To do: Using the lines below, work out the count of those that hold "cprobability". Give the number only.

Data to examine:
#####

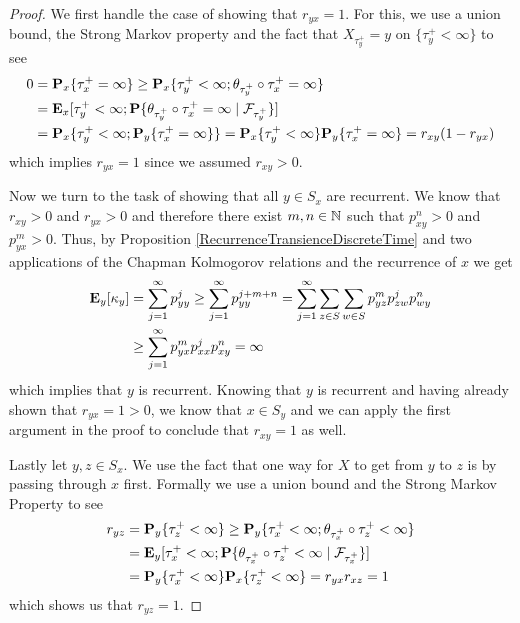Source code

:\begin{proof}
We first handle the case of showing that $r_{yx} = 1$.  For this, we
use a union bound, the Strong Markov property and the fact that
$X_{\tau^+_y} = y$ on $\lbrace \tau^+_y < \infty \rbrace$ to see
\begin{align*}
0 &= \sprobability{\tau^+_x = \infty} {x} 
\geq \sprobability{\tau^+_y < \infty ; \theta_{\tau^+_y} \circ
  \tau^+_x = \infty} {x} \\
&= \sexpectation{\tau^+_y < \infty ; \cprobability {\mathcal{F}_{\tau^+_y}}{\theta_{\tau^+_y} \circ
  \tau^+_x = \infty} } {x} \\
&=\sprobability{\tau^+_y < \infty ; \sprobability{\tau^+_x = \infty}
  {y}} {x} = \sprobability{\tau^+_y < \infty } {x}
\sprobability{\tau^+_x = \infty}{y} = r_{xy}(1 -r_{yx})
\end{align*}
which implies $r_{yx} =1$ since we assumed $r_{xy} > 0$.

Now we turn to the task of showing that all $y \in S_x$ are recurrent.
We know that $r_{xy} > 0$ and $r_{yx} > 0$ and therefore there exist
$m, n \in \naturals$ such that $p^n_{xy} > 0$ and $p^m_{yx} > 0$.
Thus, by Proposition \ref{RecurrenceTransienceDiscreteTime} and two
applications of the 
Chapman Kolmogorov relations and the recurrence of $x$  we get
\begin{align*}
\sexpectation{\kappa_y}{y} &= \sum_{j=1}^\infty p^j_{yy} \geq
\sum_{j=1}^\infty p^{j+m+n}_{yy} =\sum_{j=1}^\infty \sum_{z \in S} \sum_{w \in S} p^m_{yz}p^j_{zw}
p^n_{wy} \\
&\geq \sum_{j=1}^\infty p^m_{yx}p^j_{xx}
p^n_{xy} =\infty
\end{align*}
which implies that $y$ is recurrent.  Knowing that $y$ is recurrent
and having already shown that $r_{yx} =1 >0$, we know that $x \in S_y$
and we can apply the first
argument in the proof to conclude that $r_{xy} =1$ as well.

Lastly let $y,z \in S_x$.  We use the fact that one way for $X$ to get
from $y$ to $z$ is by passing through $x$ first.  Formally we use a
union bound and the Strong Markov Property to see
\begin{align*}
r_{yz} &= \sprobability{\tau^+_z < \infty}{y} \geq
\sprobability{\tau^+_x < \infty ; \theta_{\tau^+_x} \circ \tau^+_z < \infty}{y}
\\
&=\sexpectation{\tau^+_x < \infty ;
  \cprobability{\mathcal{F}_{\tau^+_x}}{\theta_{\tau^+_x} \circ
    \tau^+_z < \infty}}{y} \\
&= \sprobability{\tau^+_x < \infty }{y}
\sprobability{\tau^+_z < \infty}{x} = r_{yx} r_{xz} = 1
\end{align*}
which shows us that $r_{yz} = 1$.
\end{proof}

#####

Task response: 2